To our 1-row anglo in C we could just add a second row in G, exactly a 5th above (or a 4th below, which is an uncommon variant) our C row. But remember that 10th button that doesn't follow the strict pattern? To follow our C-row pattern, that button would be (push/pull) G_/D, and I've seen some instruments that do this. But we already have G_ on the push in the C row, so why not return to the strict pattern here and make that B_/A_? Indeed, that's one of the most common variants and becoming increasingly popular, for melody players because they need the low A_, and with chord-oriented players because that low A_ is useful in D chords. The other common variant is B_/D, giving the lower 3rd (B_) for the push G chord, but replicating the pull D so that the pull D chord can be gotten with 3 in-line buttons. Another less common variant I've seen puts G_/D_ on that button, i.e., the additional pull D is an octave lower, to give a nice bass ground to the D chord.

 

Wonderful. We can now play in two major keys, their associated minors (if we're careful with chording), and a number of modal or gapped melodies. But some folks want more than that, so we add another row.
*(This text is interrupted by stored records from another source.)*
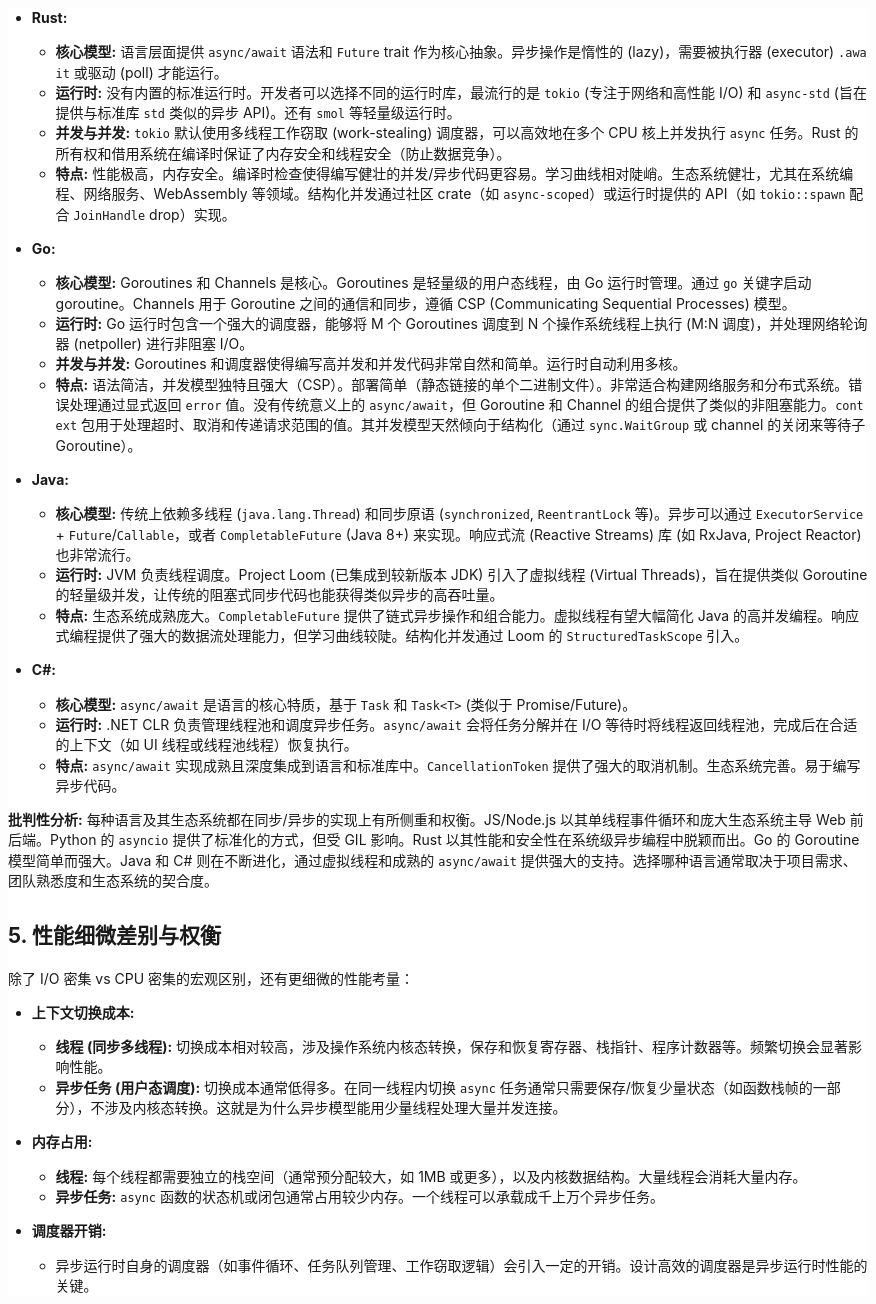 - **Rust:**
  - **核心模型:** 语言层面提供 `async/await` 语法和 `Future` trait 作为核心抽象。异步操作是惰性的 (lazy)，需要被执行器 (executor) `.await` 或驱动 (poll) 才能运行。
  - **运行时:** 没有内置的标准运行时。开发者可以选择不同的运行时库，最流行的是 `tokio` (专注于网络和高性能 I/O) 和 `async-std` (旨在提供与标准库 `std` 类似的异步 API)。还有 `smol` 等轻量级运行时。
  - **并发与并发:** `tokio` 默认使用多线程工作窃取 (work-stealing) 调度器，可以高效地在多个 CPU 核上并发执行 `async` 任务。Rust 的所有权和借用系统在编译时保证了内存安全和线程安全（防止数据竞争）。
  - **特点:** 性能极高，内存安全。编译时检查使得编写健壮的并发/异步代码更容易。学习曲线相对陡峭。生态系统健壮，尤其在系统编程、网络服务、WebAssembly 等领域。结构化并发通过社区 crate（如 `async-scoped`）或运行时提供的 API（如 `tokio::spawn` 配合 `JoinHandle` drop）实现。

- **Go:**
  - **核心模型:** Goroutines 和 Channels 是核心。Goroutines 是轻量级的用户态线程，由 Go 运行时管理。通过 `go` 关键字启动 goroutine。Channels 用于 Goroutine 之间的通信和同步，遵循 CSP (Communicating Sequential Processes) 模型。
  - **运行时:** Go 运行时包含一个强大的调度器，能够将 M 个 Goroutines 调度到 N 个操作系统线程上执行 (M:N 调度)，并处理网络轮询器 (netpoller) 进行非阻塞 I/O。
  - **并发与并发:** Goroutines 和调度器使得编写高并发和并发代码非常自然和简单。运行时自动利用多核。
  - **特点:** 语法简洁，并发模型独特且强大（CSP）。部署简单（静态链接的单个二进制文件）。非常适合构建网络服务和分布式系统。错误处理通过显式返回 `error` 值。没有传统意义上的 `async/await`，但 Goroutine 和 Channel 的组合提供了类似的非阻塞能力。`context` 包用于处理超时、取消和传递请求范围的值。其并发模型天然倾向于结构化（通过 `sync.WaitGroup` 或 channel 的关闭来等待子 Goroutine）。

- **Java:**
  - **核心模型:** 传统上依赖多线程 (`java.lang.Thread`) 和同步原语 (`synchronized`, `ReentrantLock` 等)。异步可以通过 `ExecutorService` + `Future`/`Callable`，或者 `CompletableFuture` (Java 8+) 来实现。响应式流 (Reactive Streams) 库 (如 RxJava, Project Reactor) 也非常流行。
  - **运行时:** JVM 负责线程调度。Project Loom (已集成到较新版本 JDK) 引入了虚拟线程 (Virtual Threads)，旨在提供类似 Goroutine 的轻量级并发，让传统的阻塞式同步代码也能获得类似异步的高吞吐量。
  - **特点:** 生态系统成熟庞大。`CompletableFuture` 提供了链式异步操作和组合能力。虚拟线程有望大幅简化 Java 的高并发编程。响应式编程提供了强大的数据流处理能力，但学习曲线较陡。结构化并发通过 Loom 的 `StructuredTaskScope` 引入。

- **C#:**
  - **核心模型:** `async/await` 是语言的核心特质，基于 `Task` 和 `Task<T>` (类似于 Promise/Future)。
  - **运行时:** .NET CLR 负责管理线程池和调度异步任务。`async/await` 会将任务分解并在 I/O 等待时将线程返回线程池，完成后在合适的上下文（如 UI 线程或线程池线程）恢复执行。
  - **特点:** `async/await` 实现成熟且深度集成到语言和标准库中。`CancellationToken` 提供了强大的取消机制。生态系统完善。易于编写异步代码。

**批判性分析:** 每种语言及其生态系统都在同步/异步的实现上有所侧重和权衡。JS/Node.js 以其单线程事件循环和庞大生态系统主导 Web 前后端。Python 的 `asyncio` 提供了标准化的方式，但受 GIL 影响。Rust 以其性能和安全性在系统级异步编程中脱颖而出。Go 的 Goroutine 模型简单而强大。Java 和 C# 则在不断进化，通过虚拟线程和成熟的 `async/await` 提供强大的支持。选择哪种语言通常取决于项目需求、团队熟悉度和生态系统的契合度。

## 5. 性能细微差别与权衡

除了 I/O 密集 vs CPU 密集的宏观区别，还有更细微的性能考量：

- **上下文切换成本:**
  - **线程 (同步多线程):** 切换成本相对较高，涉及操作系统内核态转换，保存和恢复寄存器、栈指针、程序计数器等。频繁切换会显著影响性能。
  - **异步任务 (用户态调度):** 切换成本通常低得多。在同一线程内切换 `async` 任务通常只需要保存/恢复少量状态（如函数栈帧的一部分），不涉及内核态转换。这就是为什么异步模型能用少量线程处理大量并发连接。

- **内存占用:**
  - **线程:** 每个线程都需要独立的栈空间（通常预分配较大，如 1MB 或更多），以及内核数据结构。大量线程会消耗大量内存。
  - **异步任务:** `async` 函数的状态机或闭包通常占用较少内存。一个线程可以承载成千上万个异步任务。

- **调度器开销:**
  - 异步运行时自身的调度器（如事件循环、任务队列管理、工作窃取逻辑）会引入一定的开销。设计高效的调度器是异步运行时性能的关键。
Adding a third a half-step away from one of the others would guarantee all the chromatic notes (except at the extreme ends, where the pattern is incomplete), an idea which is becoming increasingly popular today (e.g., (C#)/C/G), but didn't catch on historically. (Some were made; I once owned an old Lachenal like that.) Instead, the standard results suggest that first the missing accidentals (C#/D# and G#/A#) were put onto the 3rd row next to their associated natural notes, and then the remaining buttons were used to provide some otherwise-unavailable chords and harmonies: low F_ on the pull to give a bass base to the F chord, low E_ on the push both to fill in the lowest C triad and to provide a bass base for Em, low A_ on the push for Am. The reversed G/A key expands chord and harmony options. The low A#_ provided as a "missing accidental" is the bass base for the Bb chord, so useful when playing in F, but G#_ in the bass is in less demand and was omitted in favor of the notes (A_ and E_) that were included. Note that in the standard layout we're still missing low D_, low F#_, and C on the pull (which would be nice for playing in F), though instruments with a drone buttton have that last.

 

There was less agreement on how to arrange the extra row in the right hand, hence the two "standard" layouts, usually known as "Wheatstone" and "Jeffries". (You can find links to diagrams of both at the bottom of this page on Juergen Suttner's web site.) In the Wheatstone layout the rightmost 3 buttons of the left-hand third row are repeated exactly an octave higher as the leftmost 3 buttones of the right-hand third row, then the c#/d# is repeated an octave higher as c#'/d#' and a couple more useful notes are put on the last button. Jeffries, on the other hand, seems to have followed the principle of continuing to put the accidentals adjacent to their natural counterparts -- c# & g# push next to c & g push; d# & a# pull next to d & a pull -- and then filled in the remaining spaces with notes they thought would be useful. Push d# allows an Ab (same as G#) chord; pull c# allows Bb minor or A (major) on the pull, etc. (It might seem "sensible" to reverse the positions of the high a and c#', but that would move the c#' away from the c' button.)

 

So there you have it. These may not be the exact principles the original designers used, but they do provide a basis which would produce the results we know. Like grammatical rules of spoken language, they are descriptive, rather than prescriptive, but I think they illustrate that there can be more than one "reasonable" basis, principle or pattern for making choices, and that making sense of a system is often just a matter of finding the right viewpoint.

 

Oh yeah, what about the placement of the additional notes on instruments with more than 30 buttons? The drone button is a special case, apparently added on some instruments to give a bagpipe-like sound. As far as the rest, they seem to have been placed for convenience, probably originally as special requests by players who wanted specific additions to allow them to play their own personal style of music more easily. This would explain not only the apparent lack of a guiding principle beyond "lower to the left, higher to the right", but the many custom variations that are found on vintage instruments. (E.g., all the 38- or 39-key Jeffries anglos I've played deviate significantly from the layout pictured on the Suttner site... and from each other.)

Posted

Ken: thanks for the insights – I had not noticed the octave thing before your note. It gave me something to ponder prior to Jim’s thesis!

 

Morgana: yes, I’m about 30 km south of Hobart overlooking the D’entre Casteaux Channel towards Bruny Island (I have visions of taking my concertina up the hill to my meditating log and playing a hornpipe as I watch the Bruny Island ferry chug its way across the channel). :lol:

 

Jim: As long as GL had anything to do with designing the concertina, then I know it’s for me!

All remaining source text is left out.